The golden age of Mettlach began in 1880 and lasted thirty years until 1910. During this time numerous wares were produced using guarded secretive techniques. Almost every Mettlach product has a mark on the bottom or lower edge distinguishing it from other steins of the period. Although several marks were used including the Mercury trademark and anchor, the most common mark was the old tower or castle trademark, which could be found on steins from 1883-1930.
Purchasing an early Mettlach stein may prove to be a worthwhile investment, but make sure to carefully inspect the piece for damage or repairs, and beware of reproductions! Although Mettlach steins are not considered to be rare, you may not find them at many antique shops. If you are in the market for a Mettlach stein, I would recommend checking local or online auctions, specialized dealers and canvassing local estate sales.
Price Trends for Steins
There are many factors that influence the values of steins, but a Mettlach stein will generally realize a higher price than another stein from the same period. There were many other German companies producing steins, including Gerz, Marzi, Remy and Thewalt, however the quality of these steins are not comparable to that of Mettlach.
Like any collectible, the selling price is usually determined by several factors including rarity, condition, design and subject matter. Steins without lids are worth approximately 50% less than steins with lids and the modern production Mettlach steins from 1976 onward are much less valuable then the 19th century steins. Mettlach steins come designed with various themes from fairytales to automobiles and drinking gnomes to hausfraus. And, to complicate matters there are various different types of steins including the least expensive print-under-glaze (PUGS), relief, etched and cameo (also known as phanolith a transparent stone decoration). There were even customized advertising steins complete with a business logo and a corresponding theme.

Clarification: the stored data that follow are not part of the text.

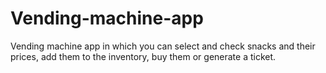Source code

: # Vending-machine-app
Vending machine app in which you can select and check snacks and their prices, add them to the inventory, buy them or generate a ticket.
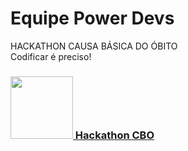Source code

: # Equipe Power Devs
HACKATHON CAUSA BÁSICA DO ÓBITO
<br>
Codificar é preciso!

<h3><p ><a href="https://hackathoncbo.navi.ifrn.edu.br/" target="_blank"><img src="https://www.flaticon.com/svg/static/icons/svg/166/166340.svg" width="100" height="100"> Hackathon CBO </a></p></h3>
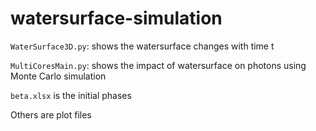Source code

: # watersurface-simulation

`WaterSurface3D.py`: shows the watersurface changes with time t 

`MultiCoresMain.py`: shows the impact of watersurface on photons using Monte Carlo simulation

`beta.xlsx` is the initial phases

Others are plot files

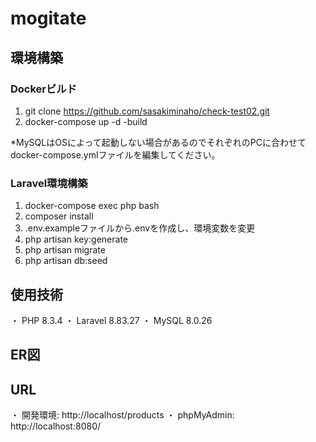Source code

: # mogitate

## 環境構築
### Dockerビルド
1. git clone https://github.com/sasakiminaho/check-test02.git
2. docker-compose up -d -build

*MySQLはOSによって起動しない場合があるのでそれぞれのPCに合わせてdocker-compose.ymlファイルを編集してください。

### Laravel環境構築
1. docker-compose exec php bash
2. composer install
3. .env.exampleファイルから.envを作成し、環境変数を変更
4. php artisan key:generate
5. php artisan migrate
6. php artisan db:seed

## 使用技術
・ PHP 8.3.4
・ Laravel 8.83.27
・ MySQL 8.0.26

## ER図


## URL
・ 開発環境: http://localhost/products
・ phpMyAdmin: http://localhost:8080/


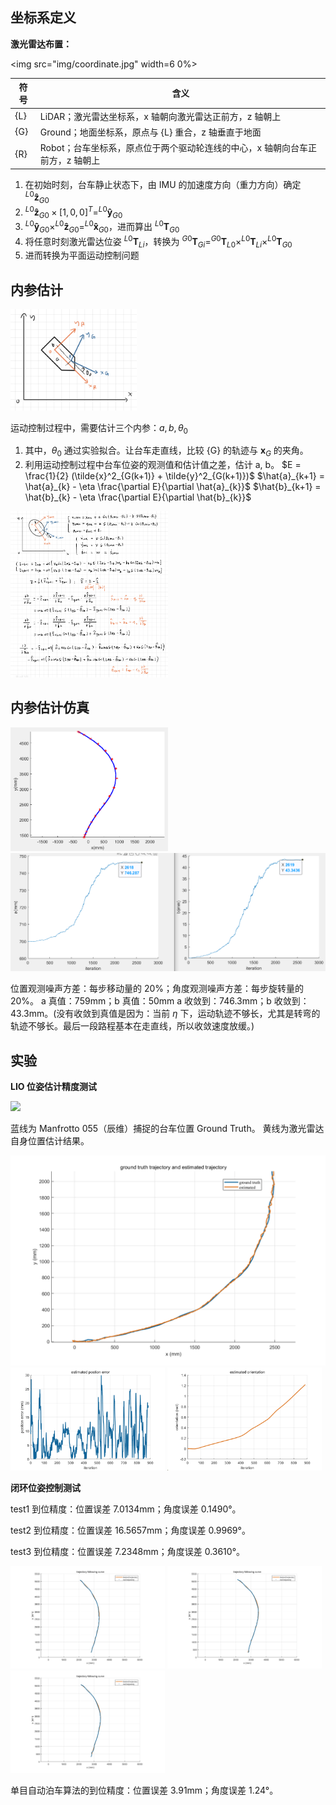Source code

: 

## 坐标系定义

__激光雷达布置：__

<img src="img/coordinate.jpg" width=6 0%>

|符号|含义|
|---|---|
|{L}|LiDAR；激光雷达坐标系，x 轴朝向激光雷达正前方，z 轴朝上|
|{G}|Ground；地面坐标系，原点与 {L} 重合，z 轴垂直于地面|
|{R}|Robot；台车坐标系，原点位于两个驱动轮连线的中心，x 轴朝向台车正前方，z 轴朝上|

1. 在初始时刻，台车静止状态下，由 IMU 的加速度方向（重力方向）确定 $^{L0}\mathbf{\hat{z}}_{G0}$
2. $^{L0}\mathbf{\hat{z}}_{G0} \times [1,0,0]^T = ^{L0}\mathbf{\hat{y}}_{G0}$
2. $^{L0}\mathbf{\hat{y}}_{G0} \times ^{L0}\mathbf{\hat{z}}_{G0} = ^{L0}\mathbf{\hat{x}}_{G0}$，进而算出 $^{L0}\mathbf{T}_{G0}$
4. 将任意时刻激光雷达位姿 $^{L0}\mathbf{T}_{Li}$，转换为 $^{G0}\mathbf{T}_{Gi} = ^{G0}\mathbf{T}_{L0} \times ^{L0}\mathbf{T}_{Li} \times ^{L0}\mathbf{T}_{G0}$
5. 进而转换为平面运动控制问题

## 内参估计

<img src="img/intrinsic.jpg" width=40%>

运动控制过程中，需要估计三个内参：$a, b, \theta_0$
1. 其中，$\theta_0$ 通过实验拟合。让台车走直线，比较 {G} 的轨迹与 $\mathbf{x}_G$ 的夹角。
2. 利用运动控制过程中台车位姿的观测值和估计值之差，估计 a, b。
$E = \frac{1}{2} (\tilde{x}^2_{G(k+1)} + \tilde{y}^2_{G(k+1)})$
$\hat{a}_{k+1} = \hat{a}_{k} - \eta \frac{\partial E}{\partial \hat{a}_{k}}$
$\hat{b}_{k+1} = \hat{b}_{k} - \eta \frac{\partial E}{\partial \hat{b}_{k}}$

<img src="img/intrinsic_2.png" width=50%>

## 内参估计仿真

<img src="img/simulation_1.png" width=50%>
<img src="img/simulation_2.png" width=100%>

位置观测噪声方差：每步移动量的 20%；角度观测噪声方差：每步旋转量的 20%。
a 真值：759mm；b 真值：50mm
a 收敛到：746.3mm；b 收敛到：43.3mm。(没有收敛到真值是因为：当前 $\eta$ 下，运动轨迹不够长，尤其是转弯的轨迹不够长。最后一段路程基本在走直线，所以收敛速度放缓。)

## 实验

__LIO 位姿估计精度测试__

<img src="img/manfrotto_055.jpg" width=60%>

蓝线为 Manfrotto 055（辰维）捕捉的台车位置 Ground Truth。
黄线为激光雷达自身位置估计结果。

<img src="img/20data_4_1.png" width=100%>
<img src="img/20data_4_2.png" width=49%>
<img src="img/20data_4_3.png" width=49%>

__闭环位姿控制测试__

test1 到位精度：位置误差 7.0134mm；角度误差 0.1490°。

test2 到位精度：位置误差 16.5657mm；角度误差 0.9969°。

test3 到位精度：位置误差 7.2348mm；角度误差 0.3610°。

<img src="img/20data_1_1.png" width=49%>
<img src="img/20data_2_1.png" width=49%>
<img src="img/20data_3_1.png" width=49%>

单目自动泊车算法的到位精度：位置误差 3.91mm；角度误差 1.24°。




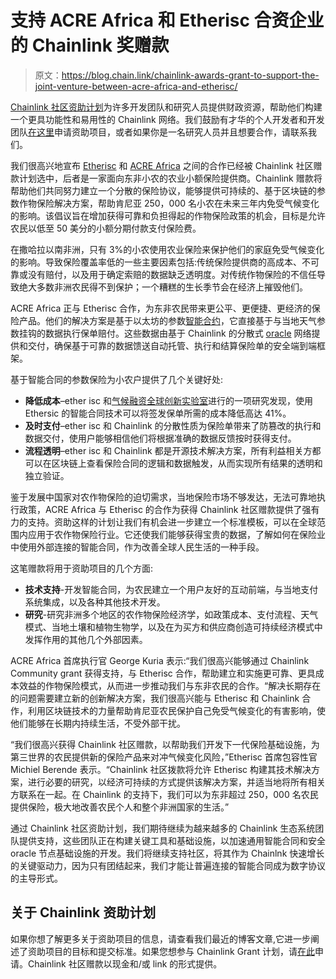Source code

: # 支持 ACRE Africa 和 Etherisc 合资企业的 Chainlink 奖赠款

> 原文：<https://blog.chain.link/chainlink-awards-grant-to-support-the-joint-venture-between-acre-africa-and-etherisc/>

[Chainlink 社区资助计划](https://blog.chain.link/introducing-the-chainlink-community-grant-program/)为许多开发团队和研究人员提供财政资源，帮助他们构建一个更具功能性和易用性的 Chainlink 网络。我们鼓励有才华的个人开发者和开发团队[在这里](https://chainlinkgrants.typeform.com/to/efEbsq)申请资助项目，或者如果你是一名研究人员并且想要合作，请联系我们。

我们很高兴地宣布 [Etherisc](https://etherisc.com/) 和 [ACRE Africa](https://acreafrica.com/) 之间的合作已经被 Chainlink 社区赠款计划选中，后者是一家面向东非小农的农业小额保险提供商。Chainlink 赠款将帮助他们共同努力建立一个分散的保险协议，能够提供可持续的、基于区块链的参数作物保险解决方案，帮助肯尼亚 250，000 名小农在未来三年内免受气候变化的影响。该倡议旨在增加获得可靠和负担得起的作物保险政策的机会，目标是允许农民以低至 50 美分的小额分期付款支付保险费。

在撒哈拉以南非洲，只有 3%的小农使用农业保险来保护他们的家庭免受气候变化的影响。导致保险覆盖率低的一些主要因素包括:传统保险提供商的高成本、不可靠或没有赔付，以及用于确定索赔的数据缺乏透明度。对传统作物保险的不信任导致绝大多数非洲农民得不到保护；一个糟糕的生长季节会在经济上摧毁他们。

ACRE Africa 正与 Etherisc 合作，为东非农民带来更公平、更便捷、更经济的保险产品。他们的解决方案是基于以太坊的参数[智能合约](https://chain.link/education/smart-contracts)，它直接基于与当地天气参数挂钩的数据执行保单赔付。这些数据由基于 Chainlink 的分散式 [oracle](https://chain.link/education/blockchain-oracles) 网络提供和交付，确保基于可靠的数据馈送自动托管、执行和结算保险单的安全端到端框架。

基于智能合同的参数保险为小农户提供了几个关键好处:

*   **降低成本**–ether isc 和[气候融资全球创新实验室](https://www.climatefinancelab.org/project/climate-risk-crop-insurance/)进行的一项研究发现，使用 Ethersic 的智能合同技术可以将签发保单所需的成本降低高达 41%。
*   **及时支付**–ether isc 和 Chainlink 的分散性质为保险单带来了防篡改的执行和数据交付，使用户能够相信他们将根据准确的数据反馈按时获得支付。
*   **流程透明**–ether isc 和 Chainlink 都是开源技术解决方案，所有利益相关方都可以在区块链上查看保险合同的逻辑和数据触发，从而实现所有结果的透明和独立验证。

鉴于发展中国家对农作物保险的迫切需求，当地保险市场不够发达，无法可靠地执行政策，ACRE Africa 与 Etherisc 的合作为获得 Chainlink 社区赠款提供了强有力的支持。资助这样的计划让我们有机会进一步建立一个标准模板，可以在全球范围内应用于农作物保险行业。它还使我们能够获得宝贵的数据，了解如何在保险业中使用外部连接的智能合同，作为改善全球人民生活的一种手段。

这笔赠款将用于资助项目的几个方面:

*   **技术支持**-开发智能合同，为农民建立一个用户友好的互动前端，与当地支付系统集成，以及各种其他技术开发。
*   **研究**-研究非洲多个地区的农作物保险经济学，如政策成本、支付流程、天气模式、当地土壤和植物生物学，以及在为买方和供应商创造可持续经济模式中发挥作用的其他几个外部因素。

ACRE Africa 首席执行官 George Kuria 表示:“我们很高兴能够通过 Chainlink Community grant 获得支持，与 Etherisc 合作，帮助建立和实施更可靠、更具成本效益的作物保险模式，从而进一步推动我们与东非农民的合作。“解决长期存在的问题需要建立新的创新解决方案，我们很高兴能与 Etherisc 和 Chainlink 合作，利用区块链技术的力量帮助肯尼亚农民保护自己免受气候变化的有害影响，使他们能够在长期内持续生活，不受外部干扰。

“我们很高兴获得 Chainlink 社区赠款，以帮助我们开发下一代保险基础设施，为第三世界的农民提供新的保险产品来对冲气候变化风险，”Etherisc 首席包容性官 Michiel Berende 表示。“Chainlink 社区拨款将允许 Etherisc 构建其技术解决方案，进行必要的研究，以经济可持续的方式提供该解决方案，并适当地将所有相关方联系在一起。在 Chainlink 的支持下，我们可以为东非超过 250，000 名农民提供保险，极大地改善农民个人和整个非洲国家的生活。”

通过 Chainlink 社区资助计划，我们期待继续为越来越多的 Chainlink 生态系统团队提供支持，这些团队正在构建关键工具和基础设施，以加速通用智能合同和安全 oracle 节点基础设施的开发。我们将继续支持社区，将其作为 Chainlnk 快速增长的关键驱动力，因为只有团结起来，我们才能让普遍连接的智能合同成为数字协议的主导形式。

## 关于 Chainlink 资助计划

如果你想了解更多关于资助项目的信息，请查看我们最近的博客文章,它进一步阐述了资助项目的目标和提交标准。如果您想参与 Chainlink Grant 计划，请[在此](https://chainlinkgrants.typeform.com/to/efEbsq)申请。Chainlink 社区赠款以现金和/或 link 的形式提供。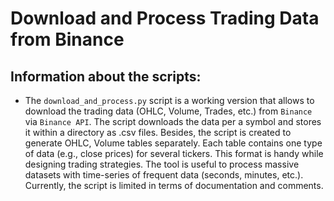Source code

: # Download and Process Trading Data from Binance

## Information about the scripts:

* The `download_and_process.py` script is a working version that allows to download the trading data (OHLC, Volume, Trades, etc.) from `Binance` via `Binance API`.
The script downloads the data per a symbol and stores it within a directory as .csv files. Besides, the script is created to generate OHLC, Volume tables separately. Each table contains one type of data (e.g., close prices) for several tickers. This format is handy while designing trading strategies. The tool is useful to process massive datasets with time-series of frequent data (seconds, minutes, etc.). Currently, the script is limited in terms of documentation and comments.
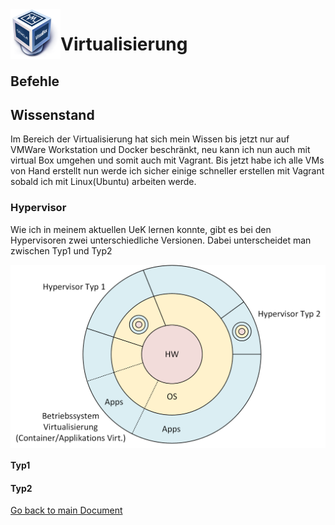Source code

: <img align="left" width="80" height="80" src="./img/../../img/virt-logo.png" alt="Virtualisierung">

# Virtualisierung

## Befehle


## Wissenstand
Im Bereich der Virtualisierung hat sich mein Wissen bis jetzt nur auf VMWare Workstation und Docker beschränkt, neu kann ich nun auch mit virtual Box umgehen und somit auch mit Vagrant. Bis jetzt habe ich alle VMs von Hand erstellt nun werde ich sicher einige schneller erstellen mit Vagrant sobald ich mit Linux(Ubuntu) arbeiten werde.

### Hypervisor
Wie ich in meinem aktuellen UeK lernen konnte, gibt es bei den Hypervisoren zwei unterschiedliche Versionen. Dabei unterscheidet man zwischen Typ1 und Typ2

<img align="center" width="" height="" src="./img/../../img/hypervisor.png" alt="Hyper Visor">

#### Typ1


#### Typ2




[Go back to main Document](https://github.com/Daddey69/Modul_300/blob/master/README.md)
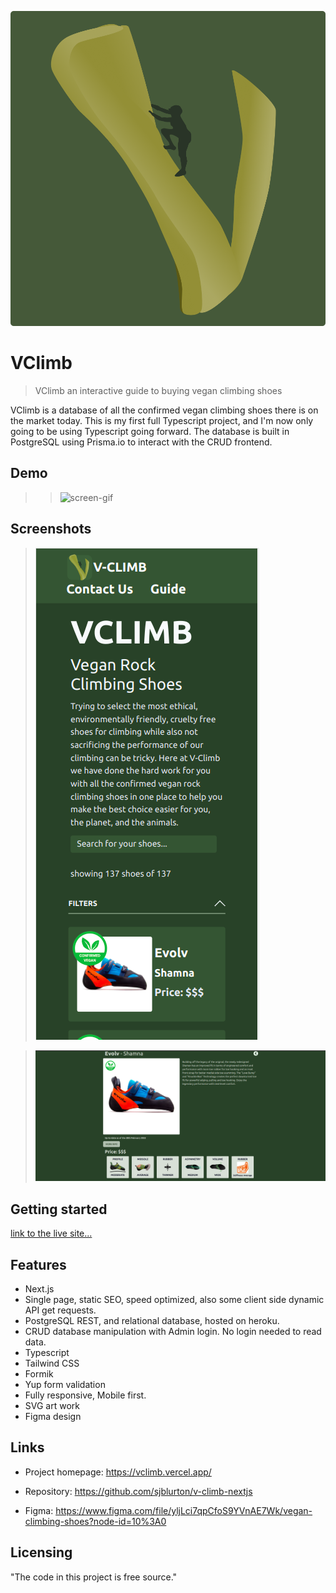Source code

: ![logo](https://raw.githubusercontent.com/sjblurton/v-climb-nextjs/main/src/assets/logo/logo.png)

# VClimb

> VClimb an interactive guide to buying vegan climbing shoes

VClimb is a database of all the confirmed vegan climbing shoes there is on the market today. This is my first full Typescript project, and I'm now only going to be using Typescript going forward. The database is built in PostgreSQL using Prisma.io to interact with the CRUD frontend.

## Demo

> > ![screen-gif](https://github.com/sjblurton/v-climb-nextjs/blob/main/src/assets/readme/demo.gif)

## Screenshots

> ![Mobile-Screenshot](https://github.com/sjblurton/v-climb-nextjs/blob/main/src/assets/readme/mobile.png)

> ![desktop-Screenshot](https://github.com/sjblurton/v-climb-nextjs/blob/main/src/assets/readme/product.png)

## Getting started

[link to the live site...](https://vclimb.vercel.app/)

## Features

- Next.js
- Single page, static SEO, speed optimized, also some client side dynamic API get requests.
- PostgreSQL REST, and relational database, hosted on heroku.
- CRUD database manipulation with Admin login. No login needed to read data.
- Typescript
- Tailwind CSS
- Formik
- Yup form validation
- Fully responsive, Mobile first.
- SVG art work
- Figma design

## Links

- Project homepage: https://vclimb.vercel.app/

- Repository: https://github.com/sjblurton/v-climb-nextjs

- Figma: https://www.figma.com/file/yljLci7qpCfoS9YVnAE7Wk/vegan-climbing-shoes?node-id=10%3A0

## Licensing

"The code in this project is free source."
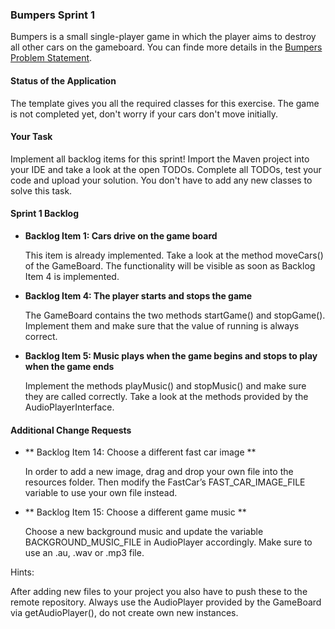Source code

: ### Bumpers Sprint 1
Bumpers is a small single-player game in which the player aims to destroy all other cars on the gameboard. You can finde more details in the [Bumpers Problem Statement]().

#### Status of the Application
The template gives you all the required classes for this exercise. The game is not completed yet, don't worry if your cars don't move initially.

#### Your Task
Implement all backlog items for this sprint! Import the Maven project into your IDE and take a look at the open TODOs. Complete all TODOs, test your code and upload your solution. You don't have to add any new classes to solve this task.

#### Sprint 1 Backlog

* **Backlog Item 1: Cars drive on the game board**

    This item is already implemented. Take a look at the method moveCars() of the GameBoard. The functionality will be visible as soon as Backlog Item 4 is implemented.
* **Backlog Item 4: The player starts and stops the game**

    The GameBoard contains the two methods startGame() and stopGame(). Implement them and make sure that the value of running is always correct.
* **Backlog Item 5: Music plays when the game begins and stops to play when the game ends**

    Implement the methods playMusic() and stopMusic() and make sure they are called correctly. Take a look at the methods provided by the AudioPlayerInterface.

#### Additional Change Requests

* ** Backlog Item 14: Choose a different fast car image **
    
    In order to add a new image, drag and drop your own file into the resources folder. Then modify the FastCar’s FAST_CAR_IMAGE_FILE variable to use your own file instead.
* ** Backlog Item 15: Choose a different game music **

    Choose a new background music and update the variable BACKGROUND_MUSIC_FILE in AudioPlayer accordingly. Make sure to use an .au, .wav or .mp3 file.

Hints:

After adding new files to your project you also have to push these to the remote repository.
Always use the AudioPlayer provided by the GameBoard via getAudioPlayer(), do not create own new instances.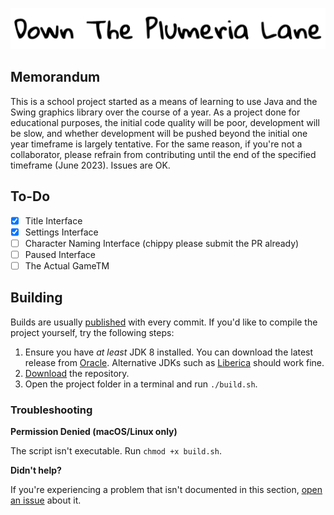 ![# Down The Plumeria Lane](resources/images/misc/header.png)

## Memorandum

This is a school project started as a means of learning to use Java and the Swing graphics library over the course of a year. As a project done for educational purposes, the initial code quality will be poor, development will be slow, and whether development will be pushed beyond the initial one year timeframe is largely tentative. For the same reason, if you're not a collaborator, please refrain from contributing until the end of the specified timeframe (June 2023). Issues are OK.

## To-Do

- [x] Title Interface
- [x] Settings Interface
- [ ] Character Naming Interface (chippy please submit the PR already)
- [ ] Paused Interface
- [ ] The Actual GameTM

## Building

Builds are usually [published](https://github.com/twofacedflora/Down-The-Plumeria-Lane/releases) with every commit. If you'd like to compile the project yourself, try the following steps:

1. Ensure you have _at least_ JDK 8 installed. You can download the latest release from [Oracle](https://www.oracle.com/java/technologies/downloads/). Alternative JDKs such as [Liberica](https://bell-sw.com/pages/downloads/) should work fine.
2. [Download](https://github.com/Anuken/Mindustry/archive/refs/heads/master.zip) the repository.
3. Open the project folder in a terminal and run `./build.sh`.

### Troubleshooting

**Permission Denied (macOS/Linux only)**

The script isn't executable. Run `chmod +x build.sh`.

**Didn't help?**

If you're experiencing a problem that isn't documented in this section, [open an issue](https://github.com/twofacedflora/Down-The-Plumeria-Lane/issues/new) about it.
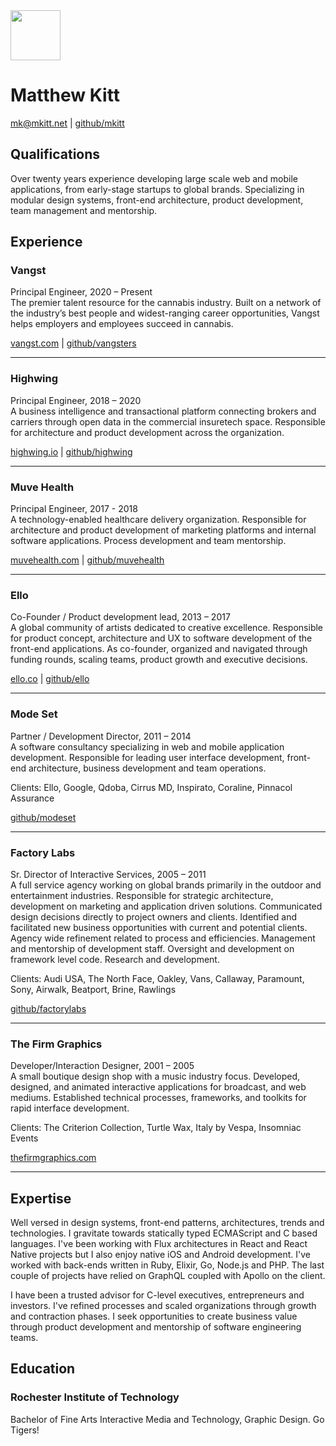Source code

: <img src="https://mkitt.net/apple-touch-icon.png" width="80px" height="80px" />

# Matthew Kitt

[mk@mkitt.net][email] | [github/mkitt][github]

## Qualifications

Over twenty years experience developing large scale web and mobile
applications, from early-stage startups to global brands. Specializing in
modular design systems, front-end architecture, product development, team
management and mentorship.

## Experience

### Vangst

Principal Engineer, 2020 – Present  
The premier talent resource for the cannabis industry. Built on a network of the
industry’s best people and widest-ranging career opportunities, Vangst helps
employers and employees succeed in cannabis.

[vangst.com](https://vangst.com/) | [github/vangsters](https://github.com/vangsters/)

---

### Highwing

Principal Engineer, 2018 – 2020  
A business intelligence and transactional platform connecting brokers
and carriers through open data in the commercial insuretech space. Responsible
for architecture and product development across the organization.

[highwing.io](https://highwing.io/) | [github/highwing](https://github.com/highwing/)

---

### Muve Health

Principal Engineer, 2017 - 2018  
A technology-enabled healthcare delivery organization. Responsible for
architecture and product development of marketing platforms and internal
software applications. Process development and team mentorship.

[muvehealth.com](https://muvehealth.com/) | [github/muvehealth](https://github.com/muvehealth/)

---

### Ello

Co-Founder / Product development lead, 2013 – 2017  
A global community of artists dedicated to creative excellence. Responsible for
product concept, architecture and UX to software development of the front-end
applications. As co-founder, organized and navigated through funding rounds,
scaling teams, product growth and executive decisions.

[ello.co](https://ello.co/) | [github/ello](https://github.com/ello/)

---

### Mode Set

Partner / Development Director, 2011 – 2014  
A software consultancy specializing in web and mobile application development.
Responsible for leading user interface development, front-end architecture,
business development and team operations.

Clients: Ello, Google, Qdoba, Cirrus MD, Inspirato, Coraline, Pinnacol Assurance

[github/modeset](https://github.com/modeset/)

---

### Factory Labs

Sr. Director of Interactive Services, 2005 – 2011  
A full service agency working on global brands primarily in the outdoor and
entertainment industries. Responsible for strategic architecture, development on
marketing and application driven solutions. Communicated design decisions
directly to project owners and clients. Identified and facilitated new business
opportunities with current and potential clients. Agency wide refinement related
to process and efficiencies. Management and mentorship of development staff.
Oversight and development on framework level code. Research and development.

Clients: Audi USA, The North Face, Oakley, Vans, Callaway, Paramount,
Sony, Airwalk, Beatport, Brine, Rawlings

[github/factorylabs](https://github.com/factorylabs/)

---

### The Firm Graphics

Developer/Interaction Designer, 2001 – 2005  
A small boutique design shop with a music industry focus. Developed, designed,
and animated interactive applications for broadcast, and web mediums.
Established technical processes, frameworks, and toolkits for rapid interface
development.

Clients: The Criterion Collection, Turtle Wax, Italy by Vespa, Insomniac Events

[thefirmgraphics.com](https://thefirmgraphics.com/)

---

## Expertise

Well versed in design systems, front-end patterns, architectures, trends and
technologies. I gravitate towards statically typed ECMAScript and C based
languages. I've been working with Flux architectures in React and React Native
projects but I also enjoy native iOS and Android development. I've worked with
back-ends written in Ruby, Elixir, Go, Node.js and PHP. The last couple of
projects have relied on GraphQL coupled with Apollo on the client.

I have been a trusted advisor for C-level executives, entrepreneurs and
investors. I've refined processes and scaled organizations through growth and
contraction phases. I seek opportunities to create business value through
product development and mentorship of software engineering teams.

## Education

### Rochester Institute of Technology

Bachelor of Fine Arts
Interactive Media and Technology, Graphic Design. Go Tigers!

[github]: https://github.com/mkitt '@mkitt'
[mkitt.net]: / '🏔'
[email]: mailto:hello@mkitt.net '👋'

Whether you collect steins for enjoyment or you inherited a stein or two, Mettlach steins have proven to be a good investment. In the 1950’s the average ½ liter etched stein sold for $25.00 while in the 1970’s that same stein would realize $200.00 at retail. Today, the average Mettlach stein can be found at auction from $300.00 and upward, while the more desirable, rare steins sell over $1,000.00.
When caring for your stein, remember only to use luke warm water, mild soap and a soft brush. Storing steins in sunlit windows or in temperature extremes such as basements and attics could cause stress lines to the glaze and wrapping them in newspaper could discolor the pewter.